• "winner" yetiştirme merkezi. genelde kansere, afrika'da açlığa çözüm bulmuş insanları kabul ediyorlar lakin iyi bir hikayeniz varsa neden olmasın diyebilirim.

    ha soyadınız koç, sabancı falansa; bu işler başka işler.

    hatta şöyle bir şey var, fikriniz olsun diye koyayım:
    http://www.torrentreactor.net/…d-application-essays
  • mezunlarının ortalama kariyer kazancı olan 3.9 milyon amerikan doları, sektöründe dünya rekoru imiş.

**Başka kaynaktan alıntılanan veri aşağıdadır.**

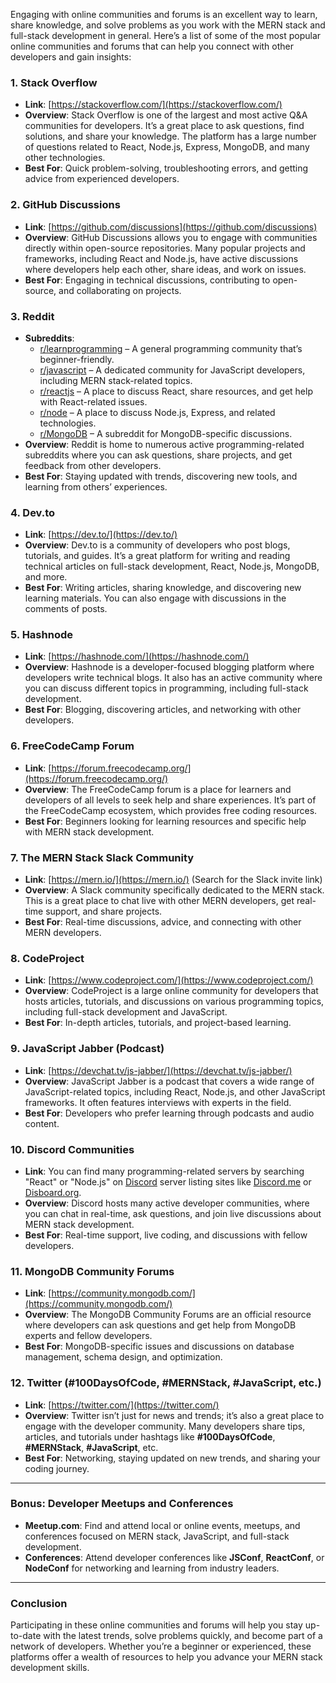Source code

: Engaging with online communities and forums is an excellent way to learn, share knowledge, and solve problems as you work with the MERN stack and full-stack development in general. Here’s a list of some of the most popular online communities and forums that can help you connect with other developers and gain insights:

### **1. Stack Overflow**
   - **Link**: [https://stackoverflow.com/](https://stackoverflow.com/)
   - **Overview**: Stack Overflow is one of the largest and most active Q&A communities for developers. It’s a great place to ask questions, find solutions, and share your knowledge. The platform has a large number of questions related to React, Node.js, Express, MongoDB, and many other technologies.
   - **Best For**: Quick problem-solving, troubleshooting errors, and getting advice from experienced developers.

### **2. GitHub Discussions**
   - **Link**: [https://github.com/discussions](https://github.com/discussions)
   - **Overview**: GitHub Discussions allows you to engage with communities directly within open-source repositories. Many popular projects and frameworks, including React and Node.js, have active discussions where developers help each other, share ideas, and work on issues.
   - **Best For**: Engaging in technical discussions, contributing to open-source, and collaborating on projects.

### **3. Reddit**
   - **Subreddits**:
     - [r/learnprogramming](https://www.reddit.com/r/learnprogramming/) – A general programming community that’s beginner-friendly.
     - [r/javascript](https://www.reddit.com/r/javascript/) – A dedicated community for JavaScript developers, including MERN stack-related topics.
     - [r/reactjs](https://www.reddit.com/r/reactjs/) – A place to discuss React, share resources, and get help with React-related issues.
     - [r/node](https://www.reddit.com/r/node/) – A place to discuss Node.js, Express, and related technologies.
     - [r/MongoDB](https://www.reddit.com/r/MongoDB/) – A subreddit for MongoDB-specific discussions.
   - **Overview**: Reddit is home to numerous active programming-related subreddits where you can ask questions, share projects, and get feedback from other developers.
   - **Best For**: Staying updated with trends, discovering new tools, and learning from others’ experiences.

### **4. Dev.to**
   - **Link**: [https://dev.to/](https://dev.to/)
   - **Overview**: Dev.to is a community of developers who post blogs, tutorials, and guides. It’s a great platform for writing and reading technical articles on full-stack development, React, Node.js, MongoDB, and more.
   - **Best For**: Writing articles, sharing knowledge, and discovering new learning materials. You can also engage with discussions in the comments of posts.

### **5. Hashnode**
   - **Link**: [https://hashnode.com/](https://hashnode.com/)
   - **Overview**: Hashnode is a developer-focused blogging platform where developers write technical blogs. It also has an active community where you can discuss different topics in programming, including full-stack development.
   - **Best For**: Blogging, discovering articles, and networking with other developers.

### **6. FreeCodeCamp Forum**
   - **Link**: [https://forum.freecodecamp.org/](https://forum.freecodecamp.org/)
   - **Overview**: The FreeCodeCamp forum is a place for learners and developers of all levels to seek help and share experiences. It’s part of the FreeCodeCamp ecosystem, which provides free coding resources.
   - **Best For**: Beginners looking for learning resources and specific help with MERN stack development.

### **7. The MERN Stack Slack Community**
   - **Link**: [https://mern.io/](https://mern.io/) (Search for the Slack invite link)
   - **Overview**: A Slack community specifically dedicated to the MERN stack. This is a great place to chat live with other MERN developers, get real-time support, and share projects.
   - **Best For**: Real-time discussions, advice, and connecting with other MERN developers.

### **8. CodeProject**
   - **Link**: [https://www.codeproject.com/](https://www.codeproject.com/)
   - **Overview**: CodeProject is a large online community for developers that hosts articles, tutorials, and discussions on various programming topics, including full-stack development and JavaScript.
   - **Best For**: In-depth articles, tutorials, and project-based learning.

### **9. JavaScript Jabber (Podcast)**
   - **Link**: [https://devchat.tv/js-jabber/](https://devchat.tv/js-jabber/)
   - **Overview**: JavaScript Jabber is a podcast that covers a wide range of JavaScript-related topics, including React, Node.js, and other JavaScript frameworks. It often features interviews with experts in the field.
   - **Best For**: Developers who prefer learning through podcasts and audio content.

### **10. Discord Communities**
   - **Link**: You can find many programming-related servers by searching "React" or "Node.js" on [Discord](https://discord.com/) server listing sites like [Discord.me](https://discord.me/) or [Disboard.org](https://disboard.org/).
   - **Overview**: Discord hosts many active developer communities, where you can chat in real-time, ask questions, and join live discussions about MERN stack development.
   - **Best For**: Real-time support, live coding, and discussions with fellow developers.

### **11. MongoDB Community Forums**
   - **Link**: [https://community.mongodb.com/](https://community.mongodb.com/)
   - **Overview**: The MongoDB Community Forums are an official resource where developers can ask questions and get help from MongoDB experts and fellow developers.
   - **Best For**: MongoDB-specific issues and discussions on database management, schema design, and optimization.

### **12. Twitter (#100DaysOfCode, #MERNStack, #JavaScript, etc.)**
   - **Link**: [https://twitter.com/](https://twitter.com/)
   - **Overview**: Twitter isn’t just for news and trends; it’s also a great place to engage with the developer community. Many developers share tips, articles, and tutorials under hashtags like **#100DaysOfCode**, **#MERNStack**, **#JavaScript**, etc.
   - **Best For**: Networking, staying updated on new trends, and sharing your coding journey.

---

### **Bonus: Developer Meetups and Conferences**

- **Meetup.com**: Find and attend local or online events, meetups, and conferences focused on MERN stack, JavaScript, and full-stack development.
- **Conferences**: Attend developer conferences like **JSConf**, **ReactConf**, or **NodeConf** for networking and learning from industry leaders.

---

### **Conclusion**

Participating in these online communities and forums will help you stay up-to-date with the latest trends, solve problems quickly, and become part of a network of developers. Whether you’re a beginner or experienced, these platforms offer a wealth of resources to help you advance your MERN stack development skills.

    http://www.feedcry.com/archive/aid/729045
  • buraya kimse birşey öğrenmek için girmez. sadece varolan aşmış fikirler burada değerlendirilir, anlam kazanır. eğer ben kendimi geliştiririm nasılsa diyorsanız hiç kasmayın derim. ama eğer fikirlerinize, akademik başarınıza, yöneticilik ruhunuza, paranıza ve babanızın ünvanına * güveniyorsanız ne ala. varsın harvard bir türk'ü daha havada kapsın.

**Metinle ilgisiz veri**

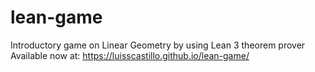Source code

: # lean-game
Introductory game on Linear Geometry by using Lean 3 theorem prover
Available now at: https://luisscastillo.github.io/lean-game/
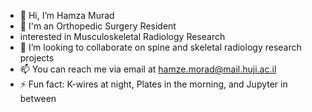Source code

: - 👋 Hi, I’m Hamza Murad 
- 🏥 I'm an Orthopedic Surgery Resident
- interested in Musculoskeletal Radiology Research
- 💞️ I’m looking to collaborate on spine and skeletal radiology research projects
- 📫 You can reach me via email at hamze.morad@mail.huji.ac.il
- ⚡ Fun fact: K-wires at night, Plates in the morning, and Jupyter in between
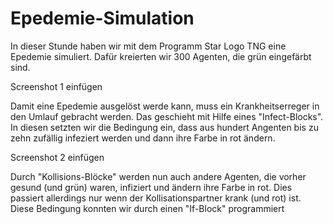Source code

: # Epedemie-Simulation


In dieser Stunde haben wir mit dem Programm Star Logo TNG eine Epedemie simuliert. 
Dafür kreierten wir 300 Agenten, die grün eingefärbt sind.

Screenshot 1 einfügen

Damit eine Epedemie ausgelöst werde kann, muss ein Krankheitserreger in den Umlauf gebracht werden. Das geschieht mit Hilfe eines "Infect-Blocks". In diesen setzten wir die Bedingung ein, dass aus hundert Angenten bis zu zehn zufällig infeziert werden und dann ihre Farbe in rot ändern.

Screenshot 2 einfügen

Durch "Kollisions-Blöcke" werden nun auch andere Agenten, die vorher gesund (und grün) waren, infiziert und ändern ihre Farbe in rot.
Dies passiert allerdings nur wenn der Kollisationspartner krank (und rot) ist. Diese Bedingung konnten wir durch einen "If-Block" programmiert
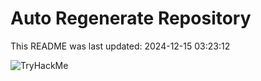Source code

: # Auto Regenerate Repository

This README was last updated: 2024-12-15 03:23:12

 ![TryHackMe](https://tryhackme.com/badge/533634)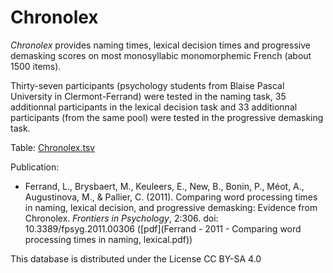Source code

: # Chronolex #

_Chronolex_ provides naming times, lexical decision times and progressive demasking scores on most monosyllabic monomorphemic French (about 1500 items).

Thirty-seven participants (psychology students from Blaise Pascal University in Clermont-Ferrand) were tested in the naming task, 35 additionnal participants in the lexical decision task and 33 additionnal participants (from the same pool) were tested in the progressive demasking task.

Table: [Chronolex.tsv](https://www.lexique.org/databases/Chronolex/Chronolex.tsv)

Publication:

* Ferrand, L., Brysbaert, M., Keuleers, E., New, B., Bonin, P., Méot, A., Augustinova, M., & Pallier, C. (2011). Comparing word processing times in naming, lexical decision, and progressive demasking: Evidence from Chronolex. _Frontiers in Psychology_, 2:306. doi: 10.3389/fpsyg.2011.00306 ([pdf](Ferrand - 2011 - Comparing word processing times in naming, lexical.pdf))


This database is distributed under the License CC BY-SA 4.0


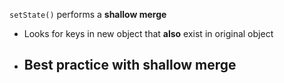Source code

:`setState()` performs a **shallow merge**
- Looks for keys in new object that **also** exist in original object
- Best practice with shallow merge
	- 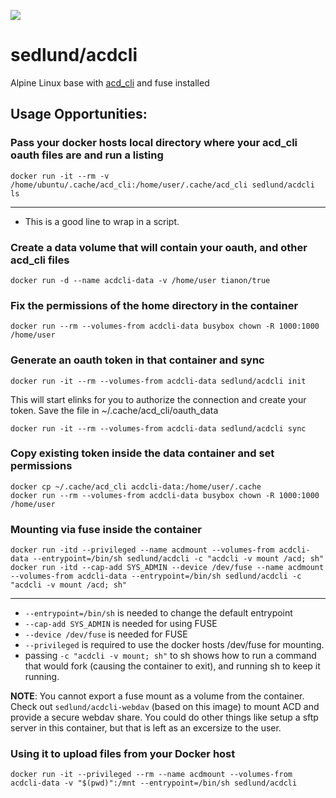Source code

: [![](https://badge.imagelayers.io/sedlund/acdcli:latest.svg)](https://imagelayers.io/?images=sedlund/acdcli:latest 'Get your own badge on imagelayers.io')

# sedlund/acdcli

Alpine Linux base with [acd_cli](https://github.com/yadayada/acd_cli) and fuse installed

## Usage Opportunities:

### Pass your docker hosts local directory where your acd_cli oauth files are and run a listing

    docker run -it --rm -v /home/ubuntu/.cache/acd_cli:/home/user/.cache/acd_cli sedlund/acdcli ls
----

* This is a good line to wrap in a script.

### Create a data volume that will contain your oauth, and other acd_cli files

    docker run -d --name acdcli-data -v /home/user tianon/true

### Fix the permissions of the home directory in the container

    docker run --rm --volumes-from acdcli-data busybox chown -R 1000:1000 /home/user

### Generate an oauth token in that container and sync

    docker run -it --rm --volumes-from acdcli-data sedlund/acdcli init

This will start elinks for you to authorize the connection and create your token.  Save the file in ~/.cache/acd_cli/oauth_data

    docker run -it --rm --volumes-from acdcli-data sedlund/acdcli sync
    
### Copy existing token inside the data container and set permissions

    docker cp ~/.cache/acd_cli acdcli-data:/home/user/.cache
    docker run --rm --volumes-from acdcli-data busybox chown -R 1000:1000 /home/user

### Mounting via fuse inside the container

    docker run -itd --privileged --name acdmount --volumes-from acdcli-data --entrypoint=/bin/sh sedlund/acdcli -c "acdcli -v mount /acd; sh"
    docker run -itd --cap-add SYS_ADMIN --device /dev/fuse --name acdmount --volumes-from acdcli-data --entrypoint=/bin/sh sedlund/acdcli -c "acdcli -v mount /acd; sh"
----

* `--entrypoint=/bin/sh` is needed to change the default entrypoint
* `--cap-add SYS_ADMIN` is needed for using FUSE
* `--device /dev/fuse` is needed for FUSE
* `--privileged` is required to use the docker hosts /dev/fuse for mounting.
* passing `-c "acdcli -v mount; sh"` to sh shows how to run a command that would fork (causing the container to exit), and running sh to keep it running.

**NOTE**: You cannot export a fuse mount as a volume from the container.  Check out `sedlund/acdcli-webdav` (based on this image) to mount ACD and provide a secure webdav share.  You could do other things like setup a sftp server in this container, but that is left as an excersize to the user.

### Using it to upload files from your Docker host
    docker run -it --privileged --rm --name acdmount --volumes-from acdcli-data -v "$(pwd)":/mnt --entrypoint=/bin/sh sedlund/acdcli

    (bkz: harvard'da bir türk genci haberi)
  • sanırım undergraduate eğitimi vermeyen sadece graduate eğitimi veren bir okul. case studyleriyle dünyaya nam salmıştır ve herhangi bir bölümüne kabul edilmek de dünya çapında veya ülke çapında başarılara ihtiyaç duyuyor. iyi bir bağış yapmanın, sağlam bi soyada sahip olmanın da kabul edilmeye veya burs almaya çok büyük etkileri var tabii. yönetim, liderlik özellikleri olan insanların bu özellikleri çok daha geliştirip son seviyede tekniklerle hayata sunmasını sağlıyor. sonuçta gidildiğinde başarılı bir iş hayatını garantilemeye en yakın okullardan biridir.
  • bu okulda'eger 3m'den biriysen kesin girersin" diye bir soz vardir.

    nedir bu 3m?
    mckinsey (yonetim dansimanligi sirketi)
    military (amerikan ordusu)
    mormon (bir tur amerikan dini)

    bu ucunden birisiyseniz cok rahat girersiniz.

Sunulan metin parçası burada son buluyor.